# Tecumseh 9 HP 4 cycle Electrics Problem



## Valleyboy (Oct 7, 2009)

I have a Tecumseh 9 HP 4 cycle engine 143.039005 on a Sears Snowblower C950-52109-1.
While in operation the engine just died. While checking it out I noticed that the lead coming from the Alternator coil (18 watt) and out from the blower housing was swinging in the breeze under the fuel tank. There is nothing obvious that it was connected to so something must have fallen off? There is a screw/bolt hole on the blower cover with no screw/bolt. Was something attached there?
Can anyone help me with either a manual (the Tecumseh site doesn't recognise model 143.039005, nor does the Sears site) or advise what the yellow lead should be connected to?


----------



## bgbass (Jan 11, 2008)

that# is for the snowblower not the engine look on the motor to get the correct# and repost


----------



## golftech (Jan 3, 2009)

If that's a 9 hp,it must be an old one. Be forewarned many parts are no longer available for that engine. I found a parts diagram for that one at outdoor distributors.
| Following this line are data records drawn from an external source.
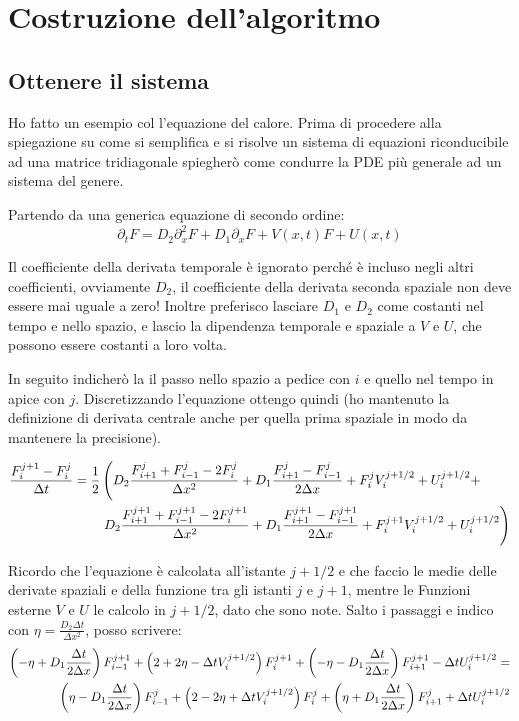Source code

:\section{Costruzione dell'algoritmo}
\subsection{Ottenere il sistema}
Ho fatto un esempio col l'equazione del calore. Prima di procedere alla spiegazione su come si semplifica e si risolve un sistema di equazioni riconducibile ad una matrice tridiagonale spiegher\`o come condurre la PDE pi\`u generale ad un sistema del genere.

Partendo da una generica equazione di secondo ordine:
\begin{equation}\label{eq:generica}
\partial_t F = D_2 \partial^2_x F + D_1 \partial_x F + V(x,t) F + U(x,t)
\end{equation}

Il coefficiente della derivata temporale \`e ignorato perch\'e \`e incluso negli altri coefficienti, ovviamente $D_2$, il coefficiente della derivata seconda spaziale non deve essere mai uguale a zero!
Inoltre preferisco lasciare $D_1$ e $D_2$ come costanti nel tempo e nello spazio, e lascio la dipendenza temporale e spaziale a $V$ e $U$, che possono essere costanti a loro volta.

In seguito indicher\`o la il passo nello spazio a pedice con $i$ e quello nel tempo in apice con $j$.
Discretizzando l'equazione ottengo quindi (ho mantenuto la definizione di derivata centrale anche per quella prima spaziale in modo da mantenere la precisione).

\begin{equation}
\begin{aligned}
\frac{F_i^{j+1} - F_i^j}{\Delta t} = \frac 12&\lr(.{D_2\frac{F^j_{i+1}+F^{j}_{i-1}-2F_i^{j}}{\Delta x^2} + D_1\frac{F^j_{i+1}-F^{j}_{i-1}}{2\Delta x} + F_i^j V_i^{j+1/2} + U_i^{j+1/2}+}\\
&\lr.){D_2\frac{F^{j+1}_{i+1}+F^{j+1}_{i-1}-2F_i^{j+1}}{\Delta x^2} + D_1\frac{F^{j+1}_{i+1}-F^{j+1}_{i-1}}{2\Delta x} + F_i^{j+1} V_i^{j+1/2} + U_i^{j+1/2}}
\end{aligned}
\end{equation}

Ricordo che l'equazione \`e calcolata all'istante $j+1/2$ e che faccio le medie delle derivate spaziali e della funzione tra gli istanti $j$  e $j+1$, mentre le Funzioni esterne $V$ e $U$ le calcolo in $j+1/2$, dato che sono note.
Salto i passaggi e indico con $\eta = \frac {D_2 \Delta t}{\Delta x^2}$, posso scrivere:
\begin{equation}
\begin{aligned}
\lrt{-\eta+D_1\frac{\Delta t}{2\Delta x}}F_{i-1}^{j+1} + \lrt{2 + 2\eta- \Delta t V_i^{j+1/2}} F^{j+1}_i + \lrt{-\eta-D_1\frac{\Delta t}{2\Delta x}}F_{i+1}^{j+1} - \Delta t U_i^{j+1/2} = \\
\lrt{\eta-D_1\frac{\Delta t}{2\Delta x}}F_{i-1}^{j} + \lrt{2-2\eta+\Delta t V_i^{j+1/2}} F^{j}_i + \lrt{\eta +D_1\frac{\Delta t}{2\Delta x}}F_{i+1}^{j} + \Delta t U_i^{j+1/2}
\end{aligned}
\end{equation}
Here's the link: http://www.outdoordistributors.com/pdf/Tecumseh/CRAFTSMAN-MODEL-143.039005-PARTS-LIST.pdf

I'm not familar with Tec. engines that much,but if the engine in the link is the correct one,maybe one the guys here can tell you what the yellow lead/terminal attaches to. It could be a charge wire,or possibly a ground for shutting it down.
Did you check for spark after it died on you?


----------



## hd4ou (Aug 25, 2009)

bgbass said:


> that# is for the snowblower not the engine look on the motor to get the correct# and repost


that is the correct engine number. its a hmsk90 156543E 

the 143 is the Sears number that has to be crossed over to the Tecumseh #

http://www.outdoordistributors.com/pdf/Tecumseh/TECUMSEH-MODEL-HMSK90-156543E-PARTS-LIST.pdf

also here is your manual

http://www.cpdonline.com/692509.pdf go to page 44


----------